Less than a week after President Joe Biden expressed strong support for Major League Baseball’s decision to move its All-Star game to Colorado, he refused to say the Masters Tournament should also boycott Georiga over the state’s newest election law on Tuesday.
“I think that’s up to the Masters,” Biden said before expressing support for corporations enacting economic sanctions over political disagreements. “It’s reassuring to see that for-profit operations and businesses are speaking up about how these new Jim Crow laws are just antithetical to who we are.”
The guy went on ESPN on Opening Day (sacred for many of us) and lied about the bill in urging MLB to move the game.
He caused about $100M in losses to the state, which will be felt by workers, not Brian Kemp.
He won’t be forgiven for this. https://t.co/k2E38Q0Mic
— Matt Whitlock (@mattdizwhitlock) April 6, 2021
The flip-flop comes less than a week after the president told ESPN he “strongly” supported the MLB’s boycott of Georgia.
“I think today’s professional athletes are acting incredibly responsibly. I would strongly support them doing that. People look to them. They’re leaders,” Biden said in an interview with ESPN on Wednesday. “Look what’s happened with the NBA, as well. Look what’s happened across the board. The very people who are victimized the most are the people who are the leaders in these various sports, and it’s just not right.”
Biden’s tune changed on Tuesday when he warned that a mass exodus of businesses from the state could hurt “the people who need the help the most.”
“There’s another side to it too,” he said. “When they in fact move out of Georgia, the people who need the help the most — people who are making hourly wages —sometimes get hurt the most. I think it’s a very tough decision for a corporation to make, or group to make.”

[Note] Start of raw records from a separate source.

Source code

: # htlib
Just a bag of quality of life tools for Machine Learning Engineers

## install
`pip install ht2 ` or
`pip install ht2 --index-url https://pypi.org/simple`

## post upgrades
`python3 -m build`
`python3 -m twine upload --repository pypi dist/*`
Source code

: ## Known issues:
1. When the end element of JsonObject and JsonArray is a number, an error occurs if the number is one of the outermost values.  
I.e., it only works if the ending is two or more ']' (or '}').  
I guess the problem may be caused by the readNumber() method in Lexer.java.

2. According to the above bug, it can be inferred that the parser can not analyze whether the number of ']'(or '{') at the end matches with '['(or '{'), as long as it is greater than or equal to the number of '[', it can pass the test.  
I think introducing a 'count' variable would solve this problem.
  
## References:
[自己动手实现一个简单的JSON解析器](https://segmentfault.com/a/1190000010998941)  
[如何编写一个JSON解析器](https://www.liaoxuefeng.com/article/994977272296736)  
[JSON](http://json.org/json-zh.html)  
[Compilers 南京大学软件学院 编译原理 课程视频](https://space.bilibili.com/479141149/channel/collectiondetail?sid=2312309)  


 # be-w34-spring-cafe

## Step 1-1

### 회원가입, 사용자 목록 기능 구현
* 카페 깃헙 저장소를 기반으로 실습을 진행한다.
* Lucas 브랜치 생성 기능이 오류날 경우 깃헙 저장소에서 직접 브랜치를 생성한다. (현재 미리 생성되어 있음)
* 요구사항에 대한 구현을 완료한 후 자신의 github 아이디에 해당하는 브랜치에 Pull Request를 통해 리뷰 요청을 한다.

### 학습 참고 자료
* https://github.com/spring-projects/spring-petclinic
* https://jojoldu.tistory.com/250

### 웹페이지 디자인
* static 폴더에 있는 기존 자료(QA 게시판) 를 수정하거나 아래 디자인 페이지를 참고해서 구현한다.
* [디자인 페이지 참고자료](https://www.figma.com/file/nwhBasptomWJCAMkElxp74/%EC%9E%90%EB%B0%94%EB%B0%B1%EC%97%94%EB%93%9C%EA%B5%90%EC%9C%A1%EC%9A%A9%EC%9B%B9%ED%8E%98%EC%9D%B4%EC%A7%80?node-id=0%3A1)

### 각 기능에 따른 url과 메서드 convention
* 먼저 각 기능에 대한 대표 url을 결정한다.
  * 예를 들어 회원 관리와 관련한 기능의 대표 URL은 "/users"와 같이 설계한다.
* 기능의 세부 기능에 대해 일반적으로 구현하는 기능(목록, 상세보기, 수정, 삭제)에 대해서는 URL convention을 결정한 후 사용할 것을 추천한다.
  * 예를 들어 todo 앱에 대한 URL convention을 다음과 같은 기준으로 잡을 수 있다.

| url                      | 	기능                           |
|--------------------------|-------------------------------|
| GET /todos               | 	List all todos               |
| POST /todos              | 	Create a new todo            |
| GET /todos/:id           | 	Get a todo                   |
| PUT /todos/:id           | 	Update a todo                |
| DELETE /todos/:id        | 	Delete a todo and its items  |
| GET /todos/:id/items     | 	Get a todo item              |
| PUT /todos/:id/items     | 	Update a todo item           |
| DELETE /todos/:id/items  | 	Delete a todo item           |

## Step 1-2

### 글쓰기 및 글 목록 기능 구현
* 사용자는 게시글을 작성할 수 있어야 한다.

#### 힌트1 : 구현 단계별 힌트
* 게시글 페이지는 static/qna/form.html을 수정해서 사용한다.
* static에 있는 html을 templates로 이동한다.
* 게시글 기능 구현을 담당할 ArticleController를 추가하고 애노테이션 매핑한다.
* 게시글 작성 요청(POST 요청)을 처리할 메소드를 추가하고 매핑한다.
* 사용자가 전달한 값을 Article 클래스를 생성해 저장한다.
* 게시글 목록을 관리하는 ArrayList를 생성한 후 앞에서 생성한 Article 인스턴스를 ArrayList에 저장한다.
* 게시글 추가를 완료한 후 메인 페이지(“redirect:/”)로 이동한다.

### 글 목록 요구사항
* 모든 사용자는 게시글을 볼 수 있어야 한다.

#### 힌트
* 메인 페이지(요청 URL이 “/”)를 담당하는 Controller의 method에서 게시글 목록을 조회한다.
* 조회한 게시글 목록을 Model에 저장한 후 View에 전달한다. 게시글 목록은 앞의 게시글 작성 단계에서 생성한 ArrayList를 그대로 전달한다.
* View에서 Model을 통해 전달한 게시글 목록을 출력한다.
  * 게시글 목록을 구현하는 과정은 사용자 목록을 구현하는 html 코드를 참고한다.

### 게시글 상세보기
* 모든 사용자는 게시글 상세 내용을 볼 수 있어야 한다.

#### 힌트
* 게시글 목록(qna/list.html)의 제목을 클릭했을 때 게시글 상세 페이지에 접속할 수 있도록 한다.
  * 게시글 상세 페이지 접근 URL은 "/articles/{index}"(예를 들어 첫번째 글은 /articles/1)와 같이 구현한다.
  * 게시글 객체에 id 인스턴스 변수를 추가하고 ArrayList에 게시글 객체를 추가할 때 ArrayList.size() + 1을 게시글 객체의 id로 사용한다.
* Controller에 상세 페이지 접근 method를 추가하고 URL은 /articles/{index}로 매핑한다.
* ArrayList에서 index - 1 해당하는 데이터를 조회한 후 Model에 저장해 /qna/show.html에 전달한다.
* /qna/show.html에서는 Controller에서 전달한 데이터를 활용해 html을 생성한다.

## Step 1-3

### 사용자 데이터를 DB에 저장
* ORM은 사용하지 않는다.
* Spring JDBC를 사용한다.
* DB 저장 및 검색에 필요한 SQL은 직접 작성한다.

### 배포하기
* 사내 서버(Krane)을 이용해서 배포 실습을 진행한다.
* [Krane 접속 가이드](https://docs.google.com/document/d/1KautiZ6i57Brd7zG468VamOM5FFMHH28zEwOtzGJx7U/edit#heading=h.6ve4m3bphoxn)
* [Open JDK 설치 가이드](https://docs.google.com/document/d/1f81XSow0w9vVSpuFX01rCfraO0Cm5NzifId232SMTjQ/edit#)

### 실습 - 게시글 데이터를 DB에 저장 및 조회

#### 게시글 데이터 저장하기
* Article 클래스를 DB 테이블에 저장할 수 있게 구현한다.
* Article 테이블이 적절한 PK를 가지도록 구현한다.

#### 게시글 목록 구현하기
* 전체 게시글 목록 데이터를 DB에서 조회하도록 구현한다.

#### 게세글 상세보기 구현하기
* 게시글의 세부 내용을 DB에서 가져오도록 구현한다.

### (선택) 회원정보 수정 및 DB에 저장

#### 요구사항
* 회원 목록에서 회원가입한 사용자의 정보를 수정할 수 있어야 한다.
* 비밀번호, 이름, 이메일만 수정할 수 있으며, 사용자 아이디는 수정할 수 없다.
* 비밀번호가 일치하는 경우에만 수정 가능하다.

Despite his concerns, Biden claimed that he “respects them when they make that judgment” and “supports whatever judgment they make.”
On the same day of Biden’s gaslighting, White House Press Secretary Jen Psaki reiterated that the president and his administration did not call for any businesses to boycott Georgia.
“Ultimately, let me add one more thing, it’s up to Major League Baseball to determine where they’re holding their All-Star Game,” she said during her Tuesday press briefing.
“He also was not dictating that Major League Baseball move their game out of Georgia,” Psaki said on Friday. “He was conveying that if that was a decision that was made, that he would certainly support that and that’s true in the context of the remarks he made in that interview.”